Information provided:
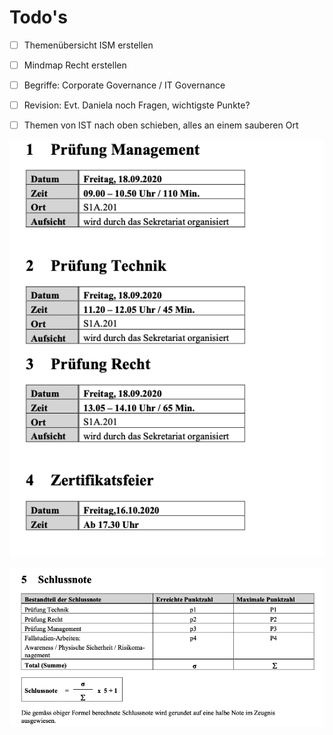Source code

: # Todo's

* [ ] Themenübersicht ISM erstellen
* [ ] Mindmap Recht erstellen
* [ ] Begriffe: Corporate Governance / IT Governance
* [ ] Revision: Evt. Daniela noch Fragen, wichtigste Punkte?
* [ ] Themen von IST nach oben schieben, alles an einem sauberen Ort



![](../.gitbook/assets/image%20%28213%29.png)

![](../.gitbook/assets/image%20%28214%29.png)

The task:
Write out the material above again, word for word, minus its pictures.

Your response:
Source code

: # Todo's

* [ ] Themenübersicht ISM erstellen
* [ ] Mindmap Recht erstellen
* [ ] Begriffe: Corporate Governance / IT Governance
* [ ] Revision: Evt. Daniela noch Fragen, wichtigste Punkte?
* [ ] Themen von IST nach oben schieben, alles an einem sauberen Ort



![](../.gitbook/assets/image%20%28213%29.png)

![](../.gitbook/assets/image%20%28214%29.png)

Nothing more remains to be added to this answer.